▶ [What is expected] Filter these entries down to the lines that hold the word "customization", and show each of them.

(Extracted data entries)
• • •

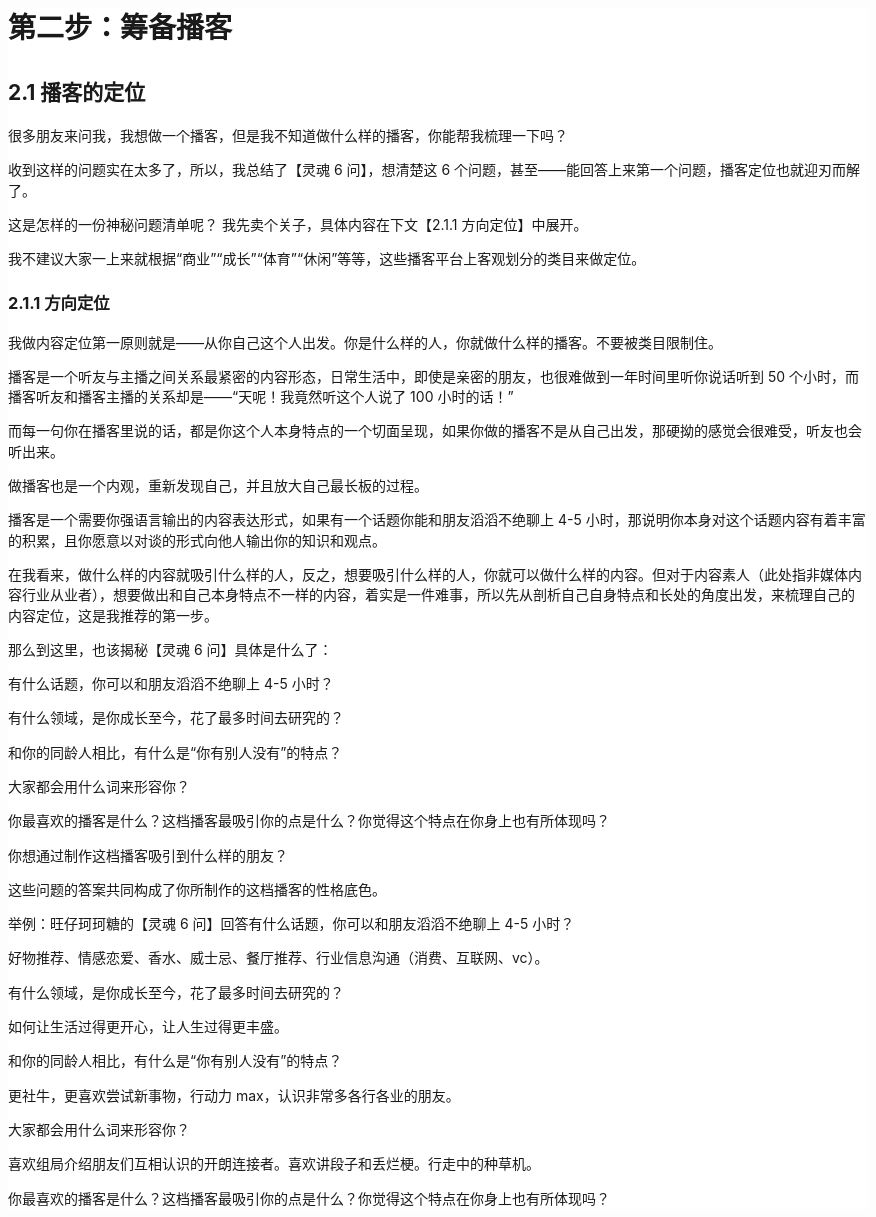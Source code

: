 # 第二步：筹备播客

## 2.1 播客的定位

很多朋友来问我，我想做一个播客，但是我不知道做什么样的播客，你能帮我梳理一下吗？

收到这样的问题实在太多了，所以，我总结了【灵魂 6 问】，想清楚这 6 个问题，甚至——能回答上来第一个问题，播客定位也就迎刃而解了。

这是怎样的一份神秘问题清单呢？ 我先卖个关子，具体内容在下文【2.1.1 方向定位】中展开。

我不建议大家一上来就根据“商业”“成长”“体育”“休闲”等等，这些播客平台上客观划分的类目来做定位。

### 2.1.1 方向定位

我做内容定位第一原则就是——从你自己这个人出发。你是什么样的人，你就做什么样的播客。不要被类目限制住。

播客是一个听友与主播之间关系最紧密的内容形态，日常生活中，即使是亲密的朋友，也很难做到一年时间里听你说话听到 50 个小时，而播客听友和播客主播的关系却是——“天呢！我竟然听这个人说了 100 小时的话！”

而每一句你在播客里说的话，都是你这个人本身特点的一个切面呈现，如果你做的播客不是从自己出发，那硬拗的感觉会很难受，听友也会听出来。

做播客也是一个内观，重新发现自己，并且放大自己最长板的过程。

播客是一个需要你强语言输出的内容表达形式，如果有一个话题你能和朋友滔滔不绝聊上 4-5 小时，那说明你本身对这个话题内容有着丰富的积累，且你愿意以对谈的形式向他人输出你的知识和观点。

在我看来，做什么样的内容就吸引什么样的人，反之，想要吸引什么样的人，你就可以做什么样的内容。但对于内容素人（此处指非媒体内容行业从业者），想要做出和自己本身特点不一样的内容，着实是一件难事，所以先从剖析自己自身特点和长处的角度出发，来梳理自己的内容定位，这是我推荐的第一步。

那么到这里，也该揭秘【灵魂 6 问】具体是什么了：

有什么话题，你可以和朋友滔滔不绝聊上 4-5 小时？

有什么领域，是你成长至今，花了最多时间去研究的？

和你的同龄人相比，有什么是“你有别人没有”的特点？

大家都会用什么词来形容你？

你最喜欢的播客是什么？这档播客最吸引你的点是什么？你觉得这个特点在你身上也有所体现吗？

你想通过制作这档播客吸引到什么样的朋友？

这些问题的答案共同构成了你所制作的这档播客的性格底色。

举例：旺仔珂珂糖的【灵魂 6 问】回答有什么话题，你可以和朋友滔滔不绝聊上 4-5 小时？

好物推荐、情感恋爱、香水、威士忌、餐厅推荐、行业信息沟通（消费、互联网、vc）。

有什么领域，是你成长至今，花了最多时间去研究的？

如何让生活过得更开心，让人生过得更丰盛。

和你的同龄人相比，有什么是“你有别人没有”的特点？

更社牛，更喜欢尝试新事物，行动力 max，认识非常多各行各业的朋友。

大家都会用什么词来形容你？

喜欢组局介绍朋友们互相认识的开朗连接者。喜欢讲段子和丢烂梗。行走中的种草机。

你最喜欢的播客是什么？这档播客最吸引你的点是什么？你觉得这个特点在你身上也有所体现吗？
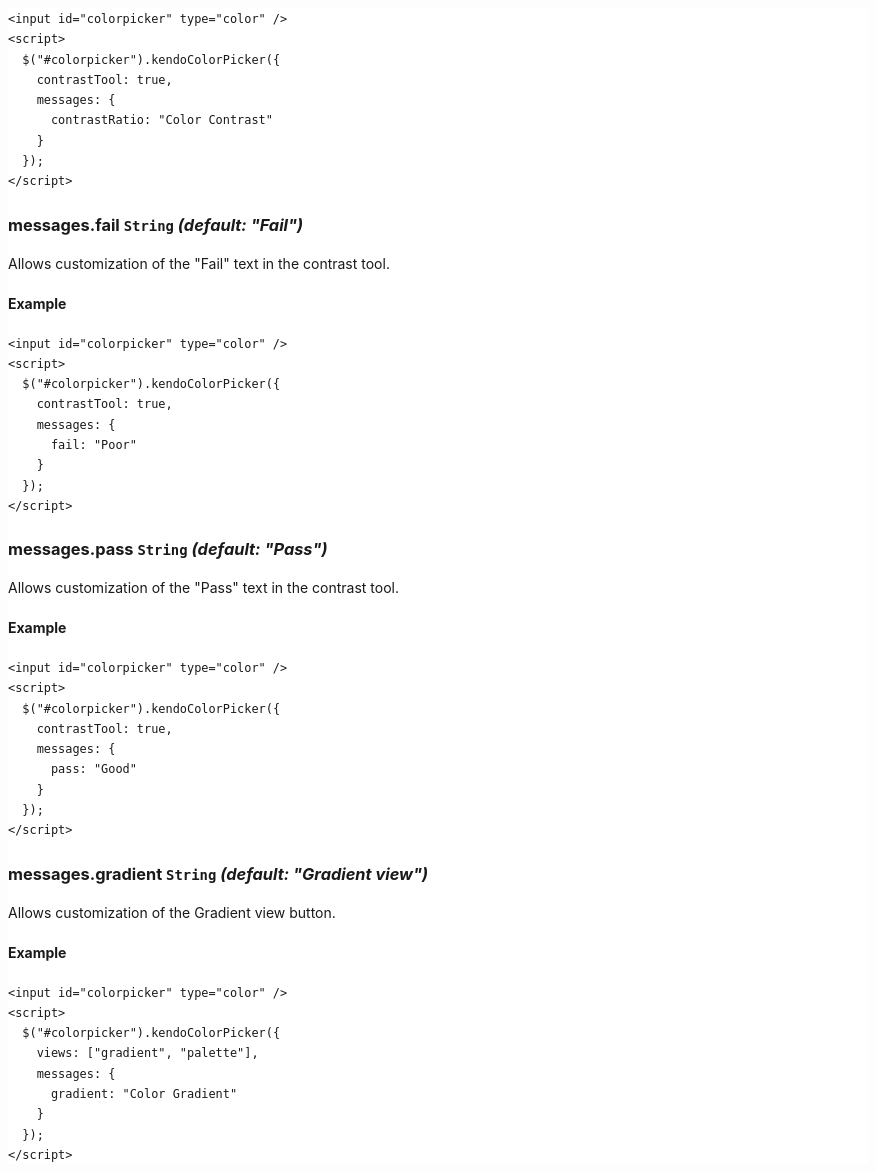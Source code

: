     <input id="colorpicker" type="color" />
    <script>
      $("#colorpicker").kendoColorPicker({
        contrastTool: true,
        messages: {
          contrastRatio: "Color Contrast"
        }
      });
    </script>

### messages.fail `String` *(default: "Fail")*

Allows customization of the "Fail" text in the contrast tool.

#### Example

    <input id="colorpicker" type="color" />
    <script>
      $("#colorpicker").kendoColorPicker({
        contrastTool: true,
        messages: {
          fail: "Poor"
        }
      });
    </script>

### messages.pass  `String` *(default: "Pass")*

Allows customization of the "Pass" text in the contrast tool.

#### Example

    <input id="colorpicker" type="color" />
    <script>
      $("#colorpicker").kendoColorPicker({
        contrastTool: true,
        messages: {
          pass: "Good"
        }
      });
    </script>

### messages.gradient `String` *(default: "Gradient view")*

Allows customization of the Gradient view button.

#### Example

    <input id="colorpicker" type="color" />
    <script>
      $("#colorpicker").kendoColorPicker({
        views: ["gradient", "palette"],
        messages: {
          gradient: "Color Gradient"
        }
      });
    </script>


[parseColor]: /api/javascript/kendo#parseColor
[Color]: /api/javascript/kendo#Color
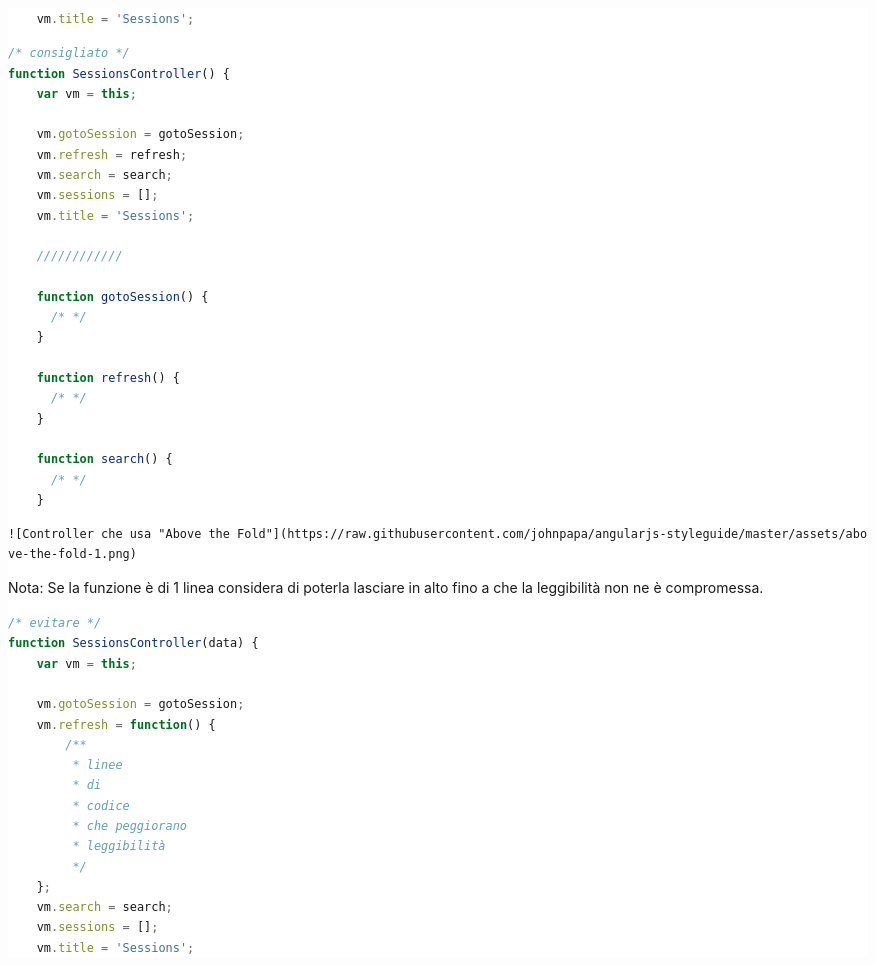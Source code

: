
  ```javascript
      vm.title = 'Sessions';
  ```

  ```javascript
  /* consigliato */
  function SessionsController() {
      var vm = this;

      vm.gotoSession = gotoSession;
      vm.refresh = refresh;
      vm.search = search;
      vm.sessions = [];
      vm.title = 'Sessions';

      ////////////

      function gotoSession() {
        /* */
      }

      function refresh() {
        /* */
      }

      function search() {
        /* */
      }
  ```

    ![Controller che usa "Above the Fold"](https://raw.githubusercontent.com/johnpapa/angularjs-styleguide/master/assets/above-the-fold-1.png)

  Nota: Se la funzione è di 1 linea considera di poterla lasciare in alto fino a che la leggibilità non ne è compromessa.

  ```javascript
  /* evitare */
  function SessionsController(data) {
      var vm = this;

      vm.gotoSession = gotoSession;
      vm.refresh = function() {
          /**
           * linee
           * di
           * codice
           * che peggiorano
           * leggibilità
           */
      };
      vm.search = search;
      vm.sessions = [];
      vm.title = 'Sessions';
  ```
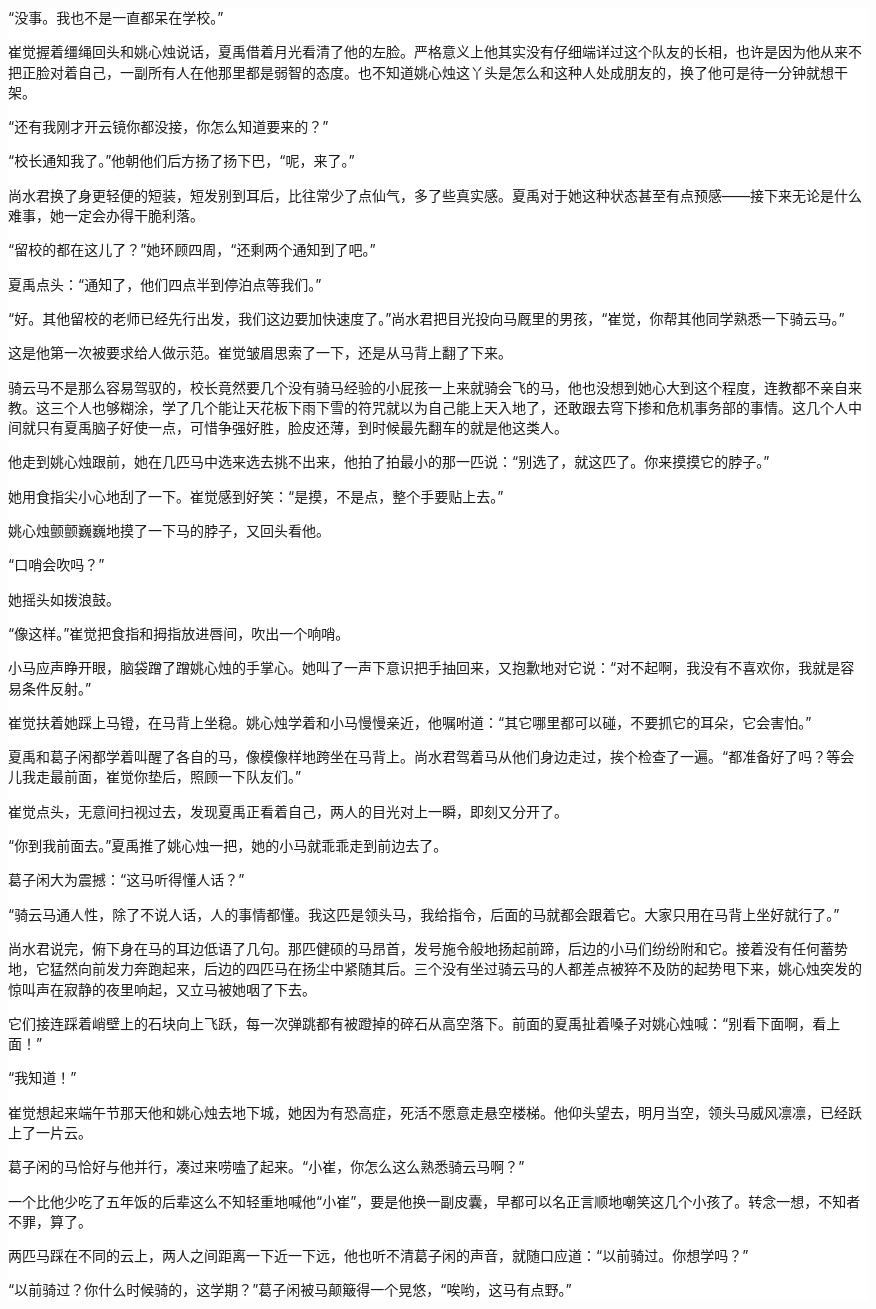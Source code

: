 “没事。我也不是一直都呆在学校。”

崔觉握着缰绳回头和姚心烛说话，夏禹借着月光看清了他的左脸。严格意义上他其实没有仔细端详过这个队友的长相，也许是因为他从来不把正脸对着自己，一副所有人在他那里都是弱智的态度。也不知道姚心烛这丫头是怎么和这种人处成朋友的，换了他可是待一分钟就想干架。

“还有我刚才开云镜你都没接，你怎么知道要来的？”

“校长通知我了。”他朝他们后方扬了扬下巴，“呢，来了。”

尚水君换了身更轻便的短装，短发别到耳后，比往常少了点仙气，多了些真实感。夏禹对于她这种状态甚至有点预感——接下来无论是什么难事，她一定会办得干脆利落。

“留校的都在这儿了？”她环顾四周，“还剩两个通知到了吧。”

夏禹点头：“通知了，他们四点半到停泊点等我们。”

“好。其他留校的老师已经先行出发，我们这边要加快速度了。”尚水君把目光投向马厩里的男孩，“崔觉，你帮其他同学熟悉一下骑云马。”

这是他第一次被要求给人做示范。崔觉皱眉思索了一下，还是从马背上翻了下来。

骑云马不是那么容易驾驭的，校长竟然要几个没有骑马经验的小屁孩一上来就骑会飞的马，他也没想到她心大到这个程度，连教都不亲自来教。这三个人也够糊涂，学了几个能让天花板下雨下雪的符咒就以为自己能上天入地了，还敢跟去穹下掺和危机事务部的事情。这几个人中间就只有夏禹脑子好使一点，可惜争强好胜，脸皮还薄，到时候最先翻车的就是他这类人。

他走到姚心烛跟前，她在几匹马中选来选去挑不出来，他拍了拍最小的那一匹说：“别选了，就这匹了。你来摸摸它的脖子。”

她用食指尖小心地刮了一下。崔觉感到好笑：“是摸，不是点，整个手要贴上去。”

姚心烛颤颤巍巍地摸了一下马的脖子，又回头看他。

“口哨会吹吗？”

她摇头如拨浪鼓。

“像这样。”崔觉把食指和拇指放进唇间，吹出一个响哨。

小马应声睁开眼，脑袋蹭了蹭姚心烛的手掌心。她叫了一声下意识把手抽回来，又抱歉地对它说：“对不起啊，我没有不喜欢你，我就是容易条件反射。”

崔觉扶着她踩上马镫，在马背上坐稳。姚心烛学着和小马慢慢亲近，他嘱咐道：“其它哪里都可以碰，不要抓它的耳朵，它会害怕。”

夏禹和葛子闲都学着叫醒了各自的马，像模像样地跨坐在马背上。尚水君驾着马从他们身边走过，挨个检查了一遍。“都准备好了吗？等会儿我走最前面，崔觉你垫后，照顾一下队友们。”

崔觉点头，无意间扫视过去，发现夏禹正看着自己，两人的目光对上一瞬，即刻又分开了。

“你到我前面去。”夏禹推了姚心烛一把，她的小马就乖乖走到前边去了。

葛子闲大为震撼：“这马听得懂人话？”

“骑云马通人性，除了不说人话，人的事情都懂。我这匹是领头马，我给指令，后面的马就都会跟着它。大家只用在马背上坐好就行了。”

尚水君说完，俯下身在马的耳边低语了几句。那匹健硕的马昂首，发号施令般地扬起前蹄，后边的小马们纷纷附和它。接着没有任何蓄势地，它猛然向前发力奔跑起来，后边的四匹马在扬尘中紧随其后。三个没有坐过骑云马的人都差点被猝不及防的起势甩下来，姚心烛突发的惊叫声在寂静的夜里响起，又立马被她咽了下去。

它们接连踩着峭壁上的石块向上飞跃，每一次弹跳都有被蹬掉的碎石从高空落下。前面的夏禹扯着嗓子对姚心烛喊：“别看下面啊，看上面！”

“我知道！”

崔觉想起来端午节那天他和姚心烛去地下城，她因为有恐高症，死活不愿意走悬空楼梯。他仰头望去，明月当空，领头马威风凛凛，已经跃上了一片云。

葛子闲的马恰好与他并行，凑过来唠嗑了起来。“小崔，你怎么这么熟悉骑云马啊？”

一个比他少吃了五年饭的后辈这么不知轻重地喊他“小崔”，要是他换一副皮囊，早都可以名正言顺地嘲笑这几个小孩了。转念一想，不知者不罪，算了。

两匹马踩在不同的云上，两人之间距离一下近一下远，他也听不清葛子闲的声音，就随口应道：“以前骑过。你想学吗？”

“以前骑过？你什么时候骑的，这学期？”葛子闲被马颠簸得一个晃悠，“唉哟，这马有点野。”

• • •

▶ [Answer to this exercise]
Allows customization of the "Fail" text in the contrast tool.
Allows customization of the "Pass" text in the contrast tool.
Allows customization of the Gradient view button.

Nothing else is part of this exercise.